Respondent Department of Transportation (hereinafter DOT) entered into a contract to replace overpasses on the Long Island Expressway. As required by the DOT contract, the contractor obtained structural steel that was shop painted, meaning that it was painted in the shop rather than on the construction site. The structural steel producer painted the steel at its Pennsylvania factory. It may not have paid its employees the prevailing wage. Petitioner Joseph Ramaglia, a business representative for the union petitioners, made a request under the Freedom of Information Law (see Public Officers Law art 6) (hereinafter FOIL) for copies of the steel company's payroll records in order to determine whether that company was violating the prevailing wage laws which protect workers on public works projects (see Labor Law § 220 [3]; NY Const, art I, § 17). DOT officials, all respondents here, responded that DOT did not possess, nor was it required to collect, payroll records for the steel company.

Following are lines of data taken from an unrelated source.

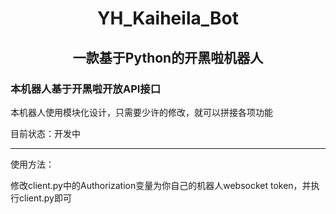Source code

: # <h1><center>YH_Kaiheila_Bot</center></h1>

<h2><center>一款基于Python的开黑啦机器人</center></h2>

### 本机器人基于开黑啦开放API接口

本机器人使用模块化设计，只需要少许的修改，就可以拼接各项功能

目前状态：开发中

------

使用方法：

修改client.py中的Authorization变量为你自己的机器人websocket token，并执行client.py即可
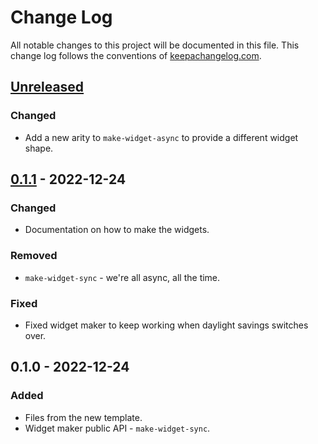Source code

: # Change Log
All notable changes to this project will be documented in this file. This change log follows the conventions of [keepachangelog.com](http://keepachangelog.com/).

## [Unreleased]
### Changed
- Add a new arity to `make-widget-async` to provide a different widget shape.

## [0.1.1] - 2022-12-24
### Changed
- Documentation on how to make the widgets.

### Removed
- `make-widget-sync` - we're all async, all the time.

### Fixed
- Fixed widget maker to keep working when daylight savings switches over.

## 0.1.0 - 2022-12-24
### Added
- Files from the new template.
- Widget maker public API - `make-widget-sync`.

[Unreleased]: https://github.com/your-name/clojure_2/compare/0.1.1...HEAD
[0.1.1]: https://github.com/your-name/clojure_2/compare/0.1.0...0.1.1
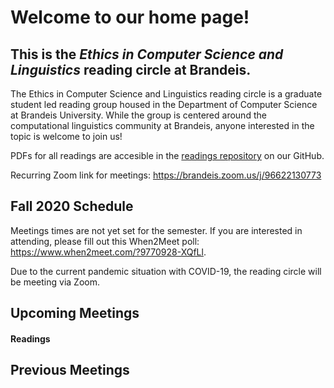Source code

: # Welcome to our home page!
## This is the *Ethics in Computer Science and Linguistics* reading circle at Brandeis.  
The Ethics in Computer Science and Linguistics reading circle is a graduate student led reading group housed in the Department of Computer Science at Brandeis University. While the group is centered around the computational linguistics community at Brandeis, anyone interested in the topic is welcome to join us!

PDFs for all readings are accesible in the [readings repository](https://github.com/ethicsatbrandeis/readings) on our GitHub.

Recurring Zoom link for meetings: https://brandeis.zoom.us/j/96622130773

## Fall 2020 Schedule
Meetings times are not yet set for the semester. If you are interested in attending, please fill out this When2Meet poll: https://www.when2meet.com/?9770928-XQfLl. 

Due to the current pandemic situation with COVID-19, the reading circle will be meeting via Zoom.

## Upcoming Meetings

#### Readings

## Previous Meetings
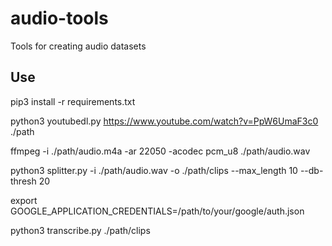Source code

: # audio-tools
Tools for creating audio datasets

## Use

pip3 install -r requirements.txt

python3 youtubedl.py https://www.youtube.com/watch?v=PpW6UmaF3c0 ./path

ffmpeg -i ./path/audio.m4a -ar 22050 -acodec pcm_u8 ./path/audio.wav

python3 splitter.py -i ./path/audio.wav -o ./path/clips --max_length 10 --db-thresh 20

export GOOGLE_APPLICATION_CREDENTIALS=/path/to/your/google/auth.json

python3 transcribe.py ./path/clips
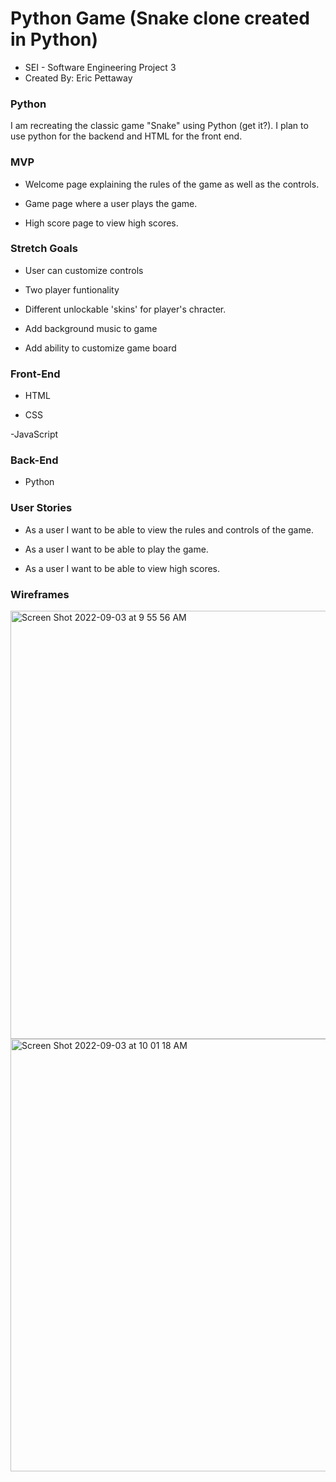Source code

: # Python Game (Snake clone created in Python)
- SEI - Software Engineering Project 3 
- Created By: Eric Pettaway
  
### Python
I am recreating the classic game "Snake" using Python (get it?).  I plan to use python for the backend and HTML for the front end.

### MVP

- Welcome page explaining the rules of the game as well as the controls.

- Game page where a user plays the game.

- High score page to view high scores.

### Stretch Goals

- User can customize controls

- Two player funtionality

- Different unlockable 'skins' for player's chracter.

- Add background music to game

- Add ability to customize game board

### Front-End

- HTML

- CSS

-JavaScript

### Back-End

- Python

### User Stories

- As a user I want to be able to view the rules and controls of the game.

- As a user I want to be able to play the game.

- As a user I want to be able to view high scores.

### Wireframes

<img width="685" alt="Screen Shot 2022-09-03 at 9 55 56 AM" src="https://user-images.githubusercontent.com/101517274/188995179-c20033e2-29a4-40a4-a513-41ad8d874392.png">
<img width="692" alt="Screen Shot 2022-09-03 at 10 01 18 AM" src="https://user-images.githubusercontent.com/101517274/188995184-b0d88b1a-43ed-445f-bda8-bf55429e1eb7.png">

Petitioners commenced this CPLR article 78 proceeding seeking to compel respondents to obtain and produce these payroll records. Supreme Court found that DOT had no obligation to obtain payroll records from the steel company because it was only a materials supplier, so DOT could not be compelled to procure or produce those records. Petitioners now appeal.[FN*]

While it is uncontested that the overpass replacement contract was a public works contract subject to the prevailing wage law (see Labor Law § 220 [3]), that law "does not include contracts for the sale of goods used in public works projects" (Matter of Bridgestone/Firestone, Inc. v Hartnett, 175 AD2d 495, 497 [1991]; see Bohnen v Metz, 126 App Div 807, 809-810 [1908], affd 193 NY 676 [1908]). This is true even where a manufacturer creates a custom product or performs finishing work on the materials before delivery (see Ewen v Thompson-Starrett Co., 208 NY 245, 251 [1913]; Bohnen v Metz, supra at 809-810). One factor to consider in determining where supply of materials ends and construction of public works begins is whether the work on the materials entering into the construction project was customarily and usually done at the construction site or is a normal part of the manufacturing process (see Garofano Constr. Co. v City of New York, 180 Misc 539, 540 [1943], affd 266 App Div 960 [1943]). This factor may change over time due to technological advances in manufacturing. Here, while it may previously have been customary to paint new steel on site, the record indicates that it is now customary to use shop-painted new steel to create a better finished product, to avoid traffic disruption, and for environmental reasons. Because the steel company acted solely as a materials supplier, supplying shop-painted structural steel, its workers were not subject to the prevailing wage laws. As DOT was under no obligation to collect payroll records from the steel company (see Labor Law § 220 [3-a] [a]), it had no obligation to obtain those records in order to supply them in response to Ramaglia's FOIL request (see Public Officers Law § 89 [3]).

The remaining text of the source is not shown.